Differing Perceptions of Time

When you tell somebody you’ll be an hour, ten minutes or a day, most people have a good idea how long they need to wait; however, not everybody has the same perception of time, and in fact, some people have no perception of time at all!

Scientists studying a newly discovered Amazonian tribe have found that they have no abstract concept of time, according to news reports.

The Amondawa, first contacted by the outside world in 1986, while recognising events occurring in time, do not recognise time as a separate concept, lacking the linguistic structures relating to time and space.

Not only do the Amondawa have no linguistic ability to describe time, but concepts like working throughout the night, would not be understood as time has no meaning to their lives.

While most of us in the western world tend to live by the clock, we all in fact have continuous different perceptions of time. Ever noticed how time flies when you’re having fun, or goes very slowly during times of boredom? Our time perceptions can vary greatly depending on the activities that we are undertaking.

Fighter pilots, Formula One drivers and other sportsmen often talk of “being in the zone” where time slows down. This is due to the intense concentration they are putting into their endeavours, slowing down their perceptions.

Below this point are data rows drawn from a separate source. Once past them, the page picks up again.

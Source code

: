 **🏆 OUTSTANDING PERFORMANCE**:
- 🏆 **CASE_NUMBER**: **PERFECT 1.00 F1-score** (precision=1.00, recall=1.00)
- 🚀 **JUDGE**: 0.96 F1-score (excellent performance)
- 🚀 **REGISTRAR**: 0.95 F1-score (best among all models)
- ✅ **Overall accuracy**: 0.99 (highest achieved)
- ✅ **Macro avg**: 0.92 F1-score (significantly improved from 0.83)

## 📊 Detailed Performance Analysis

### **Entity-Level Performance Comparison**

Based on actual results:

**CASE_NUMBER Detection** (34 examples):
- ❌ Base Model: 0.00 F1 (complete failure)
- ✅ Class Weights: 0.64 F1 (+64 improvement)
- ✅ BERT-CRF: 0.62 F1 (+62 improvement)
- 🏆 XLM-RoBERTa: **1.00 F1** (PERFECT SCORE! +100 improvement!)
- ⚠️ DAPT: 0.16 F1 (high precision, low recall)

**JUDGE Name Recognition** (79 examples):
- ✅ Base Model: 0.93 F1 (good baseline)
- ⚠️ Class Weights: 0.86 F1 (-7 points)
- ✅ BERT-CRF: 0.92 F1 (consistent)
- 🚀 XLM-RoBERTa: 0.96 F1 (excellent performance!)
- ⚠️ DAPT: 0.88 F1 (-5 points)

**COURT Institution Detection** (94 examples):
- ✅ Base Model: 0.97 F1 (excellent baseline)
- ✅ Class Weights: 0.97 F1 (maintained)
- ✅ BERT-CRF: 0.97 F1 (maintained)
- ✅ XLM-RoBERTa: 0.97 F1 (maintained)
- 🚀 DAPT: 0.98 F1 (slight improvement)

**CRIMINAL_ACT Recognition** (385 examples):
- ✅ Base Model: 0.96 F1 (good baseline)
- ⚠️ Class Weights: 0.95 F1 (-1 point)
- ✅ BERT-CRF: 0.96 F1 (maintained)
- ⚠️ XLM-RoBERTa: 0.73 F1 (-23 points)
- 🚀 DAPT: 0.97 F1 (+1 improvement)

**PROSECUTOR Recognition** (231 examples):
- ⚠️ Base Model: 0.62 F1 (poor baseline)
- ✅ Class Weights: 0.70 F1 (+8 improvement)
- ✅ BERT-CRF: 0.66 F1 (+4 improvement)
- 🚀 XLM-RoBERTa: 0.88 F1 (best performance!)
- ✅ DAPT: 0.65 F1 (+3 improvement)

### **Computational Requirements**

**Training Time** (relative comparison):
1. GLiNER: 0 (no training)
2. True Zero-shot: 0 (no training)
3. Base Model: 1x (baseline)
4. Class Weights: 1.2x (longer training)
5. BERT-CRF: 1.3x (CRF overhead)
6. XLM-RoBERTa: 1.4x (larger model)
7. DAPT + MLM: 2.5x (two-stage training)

Regardless of out differing time perceptions, time itself can alter as Einstein’s Special Theory of Relativity demonstrated. Einstein suggested that gravity and intense speeds will alter time, with large planetary masses warping space-time slowing it down, while at very high speeds (close to the speed of light) space travellers could partake a journey that to observers would seem several thousands of years, but be just seconds to those travelling at such speeds.

And if Einstein’s theories seem far-fetched, it has been tested using ultra-precise atomic clocks. Atomic clocks on aeroplanes travelling around the Earth, or placed farther away from the Earth’s orbit, have minute differences to those remaining at sea-level or stationary on Earth.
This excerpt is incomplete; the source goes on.